What is Software Architecture and what does a software architect do?

What is Software Architecture

Software architecture refers to the fundamental structures of a software system and the discipline of creating such structures and systems.

What is a Software Architect

Some people compare the role of a software architect to that of a town planner. The town planner does not care how a house in a residential block is built. The town planner is responsible for deciding where blocks of residential properties go, think about the commercial complexes, the parks and schools or institutions, how they are laid to make the town easy to navigate and also making sure that essentials like water and electricity supply gets to where it is needed in the most efficient way. They do have to think about where the place would be to keep exits to highways, and if we might need flyovers, traffic signals, roundabouts, etc in certain parts based on how the population evolves.

All that I mentioned earlier, in the software world, is what a Software Architect takes care of. That is they are not interested in how you build your particular component, what language you use to build it either. But they set the rules about how you talk to other components and how many instances of your component might be necessary. I don’t really see many roles like this today as software architecture has evolved to become a collaboratively built concept that often evolves based on constraints and the direction in which a company or product is moving. Thus I really haven’t seen this job title in my most recent jobs. This is probably a common title in a consulting organisation where people generally work with other organisations, who are their clients, to get them up and running or to solve some of their technical challenges. In an agile environment, generally the technical leads or the senior engineers in the team or department, work together and come up with what evolves into the architecture of the application.

Alright, I have digressed. Let us stick to the topic.

Let me try again, the software architect:

Focuses on the structure - not low level details
Anticipates expensive choices - often times what’s decided at the architecture level will be pretty expensive to change later on
Core decisions that will enable high quality, availability and other abilities

Sounds familiar? Those who are Technical leads, probably already do this a lot. In some smaller firms, engineering managers do this too. I mean in my most recent role, I was managing, scrum mastering and also involved in design and code reviews. I think it is a company culture where people are given multiple hats to wear.

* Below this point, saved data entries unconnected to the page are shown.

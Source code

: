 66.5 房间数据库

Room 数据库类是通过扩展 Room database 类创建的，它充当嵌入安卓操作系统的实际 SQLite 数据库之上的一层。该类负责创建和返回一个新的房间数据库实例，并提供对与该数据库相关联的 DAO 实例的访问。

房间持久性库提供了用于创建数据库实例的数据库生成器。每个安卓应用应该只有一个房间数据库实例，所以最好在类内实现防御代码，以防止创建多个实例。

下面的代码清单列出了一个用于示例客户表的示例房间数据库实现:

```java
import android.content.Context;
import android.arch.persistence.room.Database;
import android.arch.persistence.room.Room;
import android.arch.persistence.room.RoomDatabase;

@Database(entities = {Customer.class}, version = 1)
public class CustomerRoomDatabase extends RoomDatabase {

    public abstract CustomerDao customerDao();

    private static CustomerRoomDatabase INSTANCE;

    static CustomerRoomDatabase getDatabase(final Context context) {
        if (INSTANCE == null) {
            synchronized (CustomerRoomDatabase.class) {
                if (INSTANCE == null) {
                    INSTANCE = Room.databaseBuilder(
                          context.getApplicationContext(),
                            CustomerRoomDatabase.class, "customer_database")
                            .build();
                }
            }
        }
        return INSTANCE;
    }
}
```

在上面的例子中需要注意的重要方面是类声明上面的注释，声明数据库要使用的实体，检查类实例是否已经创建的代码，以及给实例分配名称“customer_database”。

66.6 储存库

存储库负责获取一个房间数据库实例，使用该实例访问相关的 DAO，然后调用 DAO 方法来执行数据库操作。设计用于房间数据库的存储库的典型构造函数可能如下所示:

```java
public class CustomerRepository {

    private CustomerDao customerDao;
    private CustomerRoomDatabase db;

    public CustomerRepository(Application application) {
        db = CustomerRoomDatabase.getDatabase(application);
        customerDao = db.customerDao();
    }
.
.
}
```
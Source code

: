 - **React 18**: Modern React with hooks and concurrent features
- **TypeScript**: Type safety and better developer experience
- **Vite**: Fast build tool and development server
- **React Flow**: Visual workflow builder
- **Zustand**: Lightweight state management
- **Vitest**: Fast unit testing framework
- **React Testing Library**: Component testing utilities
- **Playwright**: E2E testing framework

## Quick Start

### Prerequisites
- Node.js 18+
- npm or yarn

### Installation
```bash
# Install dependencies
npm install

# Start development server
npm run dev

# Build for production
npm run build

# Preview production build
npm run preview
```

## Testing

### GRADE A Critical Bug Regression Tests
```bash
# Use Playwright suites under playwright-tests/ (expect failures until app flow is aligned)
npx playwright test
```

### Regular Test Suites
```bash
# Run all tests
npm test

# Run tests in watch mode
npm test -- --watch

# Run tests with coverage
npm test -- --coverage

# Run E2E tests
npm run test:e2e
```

How does one go about this

Begin architectural thinking by considering what the functional requirements are:

The main functionality of the software
Think about other requirements, often called, non functional requirements
- Some examples include:
  - evolves over several years - maintainability
  - serves several million transactions/users - scalability
  - availability and efficiency
Constraints or restrictions
- legal compliance
- standards
- cost
- hiring etc
Prioritisation
- We cannot build everything within the time constraints present to us. This is where prioritisation comes into picture. This helps us find out what must go first and what can be delivered gradually. What features are the bare minimum and hence, what non-functional requirements would be most important. Ensure that this is agreed with your client so that everyone is on the same page.

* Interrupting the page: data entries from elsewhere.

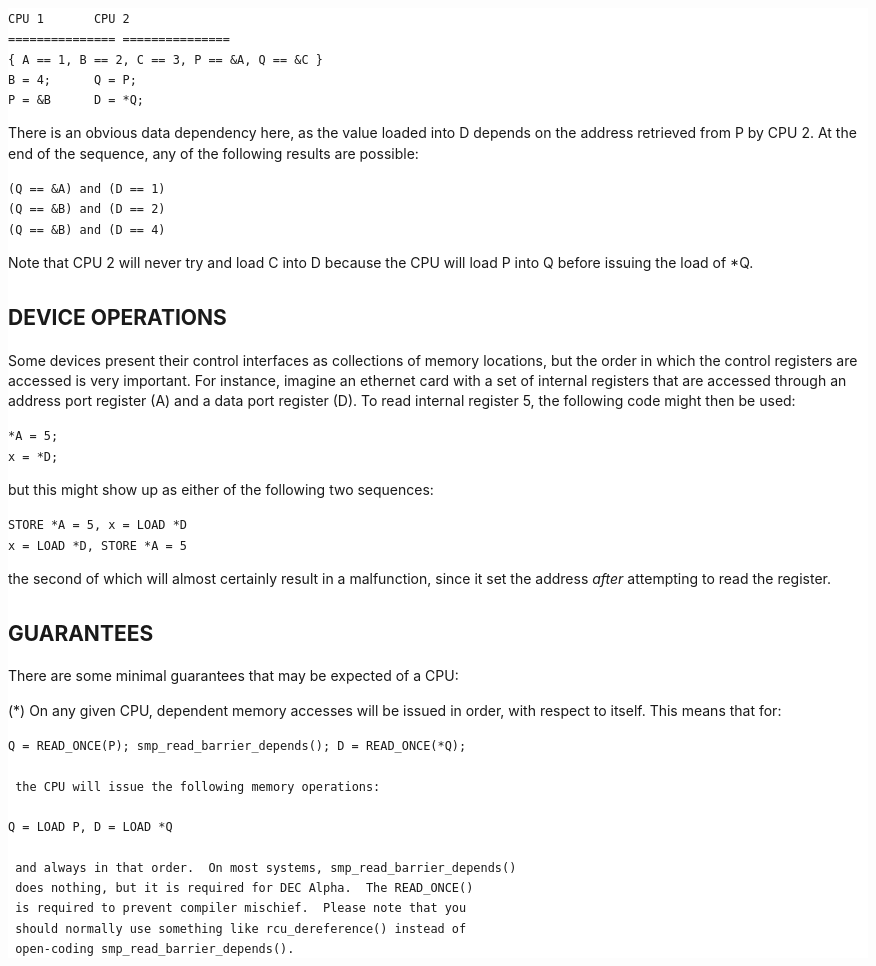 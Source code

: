 	CPU 1		CPU 2
	===============	===============
	{ A == 1, B == 2, C == 3, P == &A, Q == &C }
	B = 4;		Q = P;
	P = &B		D = *Q;

There is an obvious data dependency here, as the value loaded into D depends on
the address retrieved from P by CPU 2.  At the end of the sequence, any of the
following results are possible:

	(Q == &A) and (D == 1)
	(Q == &B) and (D == 2)
	(Q == &B) and (D == 4)

Note that CPU 2 will never try and load C into D because the CPU will load P
into Q before issuing the load of *Q.


DEVICE OPERATIONS
-----------------

Some devices present their control interfaces as collections of memory
locations, but the order in which the control registers are accessed is very
important.  For instance, imagine an ethernet card with a set of internal
registers that are accessed through an address port register (A) and a data
port register (D).  To read internal register 5, the following code might then
be used:

	*A = 5;
	x = *D;

but this might show up as either of the following two sequences:

	STORE *A = 5, x = LOAD *D
	x = LOAD *D, STORE *A = 5

the second of which will almost certainly result in a malfunction, since it set
the address _after_ attempting to read the register.


GUARANTEES
----------

There are some minimal guarantees that may be expected of a CPU:

 (*) On any given CPU, dependent memory accesses will be issued in order, with
     respect to itself.  This means that for:

	Q = READ_ONCE(P); smp_read_barrier_depends(); D = READ_ONCE(*Q);

     the CPU will issue the following memory operations:

	Q = LOAD P, D = LOAD *Q

     and always in that order.  On most systems, smp_read_barrier_depends()
     does nothing, but it is required for DEC Alpha.  The READ_ONCE()
     is required to prevent compiler mischief.  Please note that you
     should normally use something like rcu_dereference() instead of
     open-coding smp_read_barrier_depends().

Software architecture, unlike that of a building, evolves. In building construction, the architect comes up with radical ideas that often push the limits of civil and structural engineering. But software architecture is in no way like that. You do not make architectural choices to symbolically represent emotions or feelings. Software architecture evolves based on the functional and non-functional requirements of the application.

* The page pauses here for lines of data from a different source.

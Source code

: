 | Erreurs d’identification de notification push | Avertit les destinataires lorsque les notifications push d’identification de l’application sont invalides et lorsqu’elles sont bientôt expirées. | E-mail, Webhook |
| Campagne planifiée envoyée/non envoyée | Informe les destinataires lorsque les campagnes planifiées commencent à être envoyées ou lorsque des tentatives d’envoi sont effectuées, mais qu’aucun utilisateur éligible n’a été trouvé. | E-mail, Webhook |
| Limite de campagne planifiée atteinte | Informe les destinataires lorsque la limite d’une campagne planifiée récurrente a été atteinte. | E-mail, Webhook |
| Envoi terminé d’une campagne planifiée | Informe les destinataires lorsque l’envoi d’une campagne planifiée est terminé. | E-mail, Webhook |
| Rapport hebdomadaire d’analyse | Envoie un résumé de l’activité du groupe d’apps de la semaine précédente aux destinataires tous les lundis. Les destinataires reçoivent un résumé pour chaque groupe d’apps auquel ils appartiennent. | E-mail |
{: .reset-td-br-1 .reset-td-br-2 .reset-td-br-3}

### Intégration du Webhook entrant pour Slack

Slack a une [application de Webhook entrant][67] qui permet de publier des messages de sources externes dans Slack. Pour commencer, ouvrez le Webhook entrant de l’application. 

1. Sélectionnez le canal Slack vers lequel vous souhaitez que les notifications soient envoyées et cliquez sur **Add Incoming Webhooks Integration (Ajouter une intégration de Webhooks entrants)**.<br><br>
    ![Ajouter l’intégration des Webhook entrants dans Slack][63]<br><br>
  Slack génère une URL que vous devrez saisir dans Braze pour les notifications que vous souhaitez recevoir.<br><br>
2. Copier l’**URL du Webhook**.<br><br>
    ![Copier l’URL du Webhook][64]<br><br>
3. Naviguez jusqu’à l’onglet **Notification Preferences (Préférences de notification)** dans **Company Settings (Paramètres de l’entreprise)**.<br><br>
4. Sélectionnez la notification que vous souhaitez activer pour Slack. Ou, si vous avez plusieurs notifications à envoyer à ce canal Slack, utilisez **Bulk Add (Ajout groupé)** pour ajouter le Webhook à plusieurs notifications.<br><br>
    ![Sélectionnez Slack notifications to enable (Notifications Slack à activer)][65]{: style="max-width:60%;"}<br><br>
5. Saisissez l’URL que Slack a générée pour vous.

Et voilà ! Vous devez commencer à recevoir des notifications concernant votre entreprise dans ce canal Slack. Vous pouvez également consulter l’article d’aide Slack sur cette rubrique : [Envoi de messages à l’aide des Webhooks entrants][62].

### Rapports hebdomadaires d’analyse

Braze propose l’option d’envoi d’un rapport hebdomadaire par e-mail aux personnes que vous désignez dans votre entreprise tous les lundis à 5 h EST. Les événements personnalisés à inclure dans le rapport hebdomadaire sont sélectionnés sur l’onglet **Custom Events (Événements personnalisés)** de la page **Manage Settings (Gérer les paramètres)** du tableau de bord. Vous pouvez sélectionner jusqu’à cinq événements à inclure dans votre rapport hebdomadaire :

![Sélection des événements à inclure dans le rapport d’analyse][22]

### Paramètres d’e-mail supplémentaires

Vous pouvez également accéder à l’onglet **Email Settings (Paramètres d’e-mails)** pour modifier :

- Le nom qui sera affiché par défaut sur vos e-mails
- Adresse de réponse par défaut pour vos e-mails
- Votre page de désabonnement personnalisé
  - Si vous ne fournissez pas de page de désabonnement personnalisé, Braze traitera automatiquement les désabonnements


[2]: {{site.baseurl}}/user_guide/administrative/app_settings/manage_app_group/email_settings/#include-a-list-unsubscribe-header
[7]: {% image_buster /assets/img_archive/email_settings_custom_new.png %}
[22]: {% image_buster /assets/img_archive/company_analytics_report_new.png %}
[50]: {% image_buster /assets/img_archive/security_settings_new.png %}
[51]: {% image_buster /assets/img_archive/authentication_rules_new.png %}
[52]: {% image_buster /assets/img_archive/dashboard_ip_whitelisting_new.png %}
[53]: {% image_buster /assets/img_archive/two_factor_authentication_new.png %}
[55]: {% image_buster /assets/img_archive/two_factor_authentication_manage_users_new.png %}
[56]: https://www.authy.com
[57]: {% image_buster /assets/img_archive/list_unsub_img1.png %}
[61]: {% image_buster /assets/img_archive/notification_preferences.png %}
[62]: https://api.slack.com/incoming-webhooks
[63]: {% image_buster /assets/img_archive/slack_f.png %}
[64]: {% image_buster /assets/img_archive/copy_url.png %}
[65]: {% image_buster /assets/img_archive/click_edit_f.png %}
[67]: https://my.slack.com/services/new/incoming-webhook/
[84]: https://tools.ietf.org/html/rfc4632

What is the difference between Software Design and Software Architecture

This is a tricky distinction and often times confusing and some people even use the term design to refer to architecture.

However, I distinguish the two by thinking this way: Architecture involves a focus on creating a structured system that must comply with the non-functional requirements.

Software design on the other hand is often how the code level components are structured. The responsibilities of a class, the interfaces of a module, etc. This is what software engineers start thinking about as they grow in seniority in the team.

Where a software engineer might be obsessing with design patterns, an architect would be looking at architectural patterns. These are common patterns that can be applied to much higher level of the system of suite of systems.

In other words, where a software engineer, talks about SOLID principles, an architect would be like, how would the different web services communicate, which service must be public, do we need an API gateway etc.

How to start with architecture of a system

Start with designing a system that meets the bare minimum and evolve.

I think this applies to not just architecture but any sort of software development. Do not cater for every possible scenario in the beginning. This could lead to analysis paralysis or even lead to over-engineering. This is the essence of lean thinking or agile software development. Focus on delivering increments of business value by developing iteratively.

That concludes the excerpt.